● Work item
Please tally the lines of the records that contain "drafted" and send back only the total.

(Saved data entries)
------

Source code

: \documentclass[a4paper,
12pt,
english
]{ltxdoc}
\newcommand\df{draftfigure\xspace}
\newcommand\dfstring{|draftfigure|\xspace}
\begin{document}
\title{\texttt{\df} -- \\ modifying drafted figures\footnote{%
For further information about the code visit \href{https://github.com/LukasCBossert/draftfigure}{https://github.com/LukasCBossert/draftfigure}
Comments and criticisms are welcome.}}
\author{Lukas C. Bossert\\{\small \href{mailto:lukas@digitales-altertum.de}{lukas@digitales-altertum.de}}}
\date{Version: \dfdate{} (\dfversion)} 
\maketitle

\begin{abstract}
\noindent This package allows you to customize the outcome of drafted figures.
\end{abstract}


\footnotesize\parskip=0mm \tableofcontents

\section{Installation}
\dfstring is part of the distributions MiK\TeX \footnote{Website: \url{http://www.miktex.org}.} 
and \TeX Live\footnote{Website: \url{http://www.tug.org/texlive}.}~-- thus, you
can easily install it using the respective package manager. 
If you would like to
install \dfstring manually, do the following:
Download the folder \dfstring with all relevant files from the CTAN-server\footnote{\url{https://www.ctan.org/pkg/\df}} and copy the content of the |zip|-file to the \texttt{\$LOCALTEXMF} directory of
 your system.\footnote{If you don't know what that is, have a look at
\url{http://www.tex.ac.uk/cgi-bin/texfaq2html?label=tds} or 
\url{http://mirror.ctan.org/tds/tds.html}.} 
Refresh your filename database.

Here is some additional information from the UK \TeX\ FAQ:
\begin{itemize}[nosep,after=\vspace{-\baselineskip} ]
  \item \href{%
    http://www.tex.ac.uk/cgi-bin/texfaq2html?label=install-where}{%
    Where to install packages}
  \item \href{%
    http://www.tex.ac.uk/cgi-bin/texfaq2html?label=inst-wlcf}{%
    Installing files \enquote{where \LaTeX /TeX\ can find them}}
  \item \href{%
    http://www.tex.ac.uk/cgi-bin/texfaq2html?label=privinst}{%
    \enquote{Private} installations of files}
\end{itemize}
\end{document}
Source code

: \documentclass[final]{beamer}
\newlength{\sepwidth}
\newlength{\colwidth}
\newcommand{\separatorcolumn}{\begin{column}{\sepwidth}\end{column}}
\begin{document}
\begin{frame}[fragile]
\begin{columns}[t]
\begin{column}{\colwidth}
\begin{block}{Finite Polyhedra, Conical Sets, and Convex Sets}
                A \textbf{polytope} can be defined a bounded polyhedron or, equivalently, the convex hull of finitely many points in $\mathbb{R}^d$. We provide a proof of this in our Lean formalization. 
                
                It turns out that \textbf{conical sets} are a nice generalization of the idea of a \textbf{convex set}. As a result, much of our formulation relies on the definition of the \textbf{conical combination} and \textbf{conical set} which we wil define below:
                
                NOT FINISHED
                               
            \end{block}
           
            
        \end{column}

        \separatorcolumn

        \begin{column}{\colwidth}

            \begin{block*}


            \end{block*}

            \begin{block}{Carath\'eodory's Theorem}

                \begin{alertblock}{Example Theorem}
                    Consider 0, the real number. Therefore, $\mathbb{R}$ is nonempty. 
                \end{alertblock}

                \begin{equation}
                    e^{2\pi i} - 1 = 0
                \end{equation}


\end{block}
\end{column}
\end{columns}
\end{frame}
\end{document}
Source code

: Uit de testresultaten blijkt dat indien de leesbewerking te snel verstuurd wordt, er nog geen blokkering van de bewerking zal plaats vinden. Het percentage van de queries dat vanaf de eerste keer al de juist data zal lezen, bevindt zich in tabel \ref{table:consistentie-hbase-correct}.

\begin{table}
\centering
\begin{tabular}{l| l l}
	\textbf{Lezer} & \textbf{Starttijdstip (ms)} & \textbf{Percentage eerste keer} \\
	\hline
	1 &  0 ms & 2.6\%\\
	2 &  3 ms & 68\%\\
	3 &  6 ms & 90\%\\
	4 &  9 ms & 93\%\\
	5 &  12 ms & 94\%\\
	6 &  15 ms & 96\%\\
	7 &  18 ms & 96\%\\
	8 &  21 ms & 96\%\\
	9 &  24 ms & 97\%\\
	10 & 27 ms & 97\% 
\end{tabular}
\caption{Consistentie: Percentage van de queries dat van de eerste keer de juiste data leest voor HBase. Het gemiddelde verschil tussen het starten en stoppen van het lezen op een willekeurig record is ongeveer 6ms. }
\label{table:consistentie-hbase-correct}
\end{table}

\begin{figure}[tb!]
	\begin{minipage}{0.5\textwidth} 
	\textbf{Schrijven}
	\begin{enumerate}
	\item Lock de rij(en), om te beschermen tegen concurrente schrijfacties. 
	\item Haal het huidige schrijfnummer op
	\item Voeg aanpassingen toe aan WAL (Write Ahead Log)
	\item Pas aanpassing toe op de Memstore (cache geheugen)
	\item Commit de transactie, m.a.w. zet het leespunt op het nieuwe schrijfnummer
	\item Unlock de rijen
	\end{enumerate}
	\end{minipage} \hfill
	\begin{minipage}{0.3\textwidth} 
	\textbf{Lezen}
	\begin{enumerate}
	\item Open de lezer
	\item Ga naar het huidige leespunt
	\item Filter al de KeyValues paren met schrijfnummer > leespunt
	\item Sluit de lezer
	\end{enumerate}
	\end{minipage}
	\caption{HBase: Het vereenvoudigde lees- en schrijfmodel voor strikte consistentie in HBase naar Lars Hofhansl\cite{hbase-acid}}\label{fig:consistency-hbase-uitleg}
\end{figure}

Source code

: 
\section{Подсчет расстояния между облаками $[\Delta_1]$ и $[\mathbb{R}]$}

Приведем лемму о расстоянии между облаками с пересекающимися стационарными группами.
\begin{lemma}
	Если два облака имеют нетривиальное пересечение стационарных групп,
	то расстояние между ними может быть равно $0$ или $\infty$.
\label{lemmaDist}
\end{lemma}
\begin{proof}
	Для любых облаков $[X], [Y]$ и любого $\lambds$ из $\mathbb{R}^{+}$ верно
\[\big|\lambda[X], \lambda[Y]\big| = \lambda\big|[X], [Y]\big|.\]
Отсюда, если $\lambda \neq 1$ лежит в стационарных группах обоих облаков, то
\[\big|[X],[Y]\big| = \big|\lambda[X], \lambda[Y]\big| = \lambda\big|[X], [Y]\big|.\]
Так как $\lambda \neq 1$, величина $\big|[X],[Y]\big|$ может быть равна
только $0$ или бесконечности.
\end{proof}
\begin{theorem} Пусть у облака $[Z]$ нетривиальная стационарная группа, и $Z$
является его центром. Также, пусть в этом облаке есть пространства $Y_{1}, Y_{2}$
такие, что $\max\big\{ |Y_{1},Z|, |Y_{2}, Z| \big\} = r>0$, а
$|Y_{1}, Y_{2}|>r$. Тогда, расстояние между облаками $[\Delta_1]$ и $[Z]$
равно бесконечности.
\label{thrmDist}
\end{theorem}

------

● Written response
2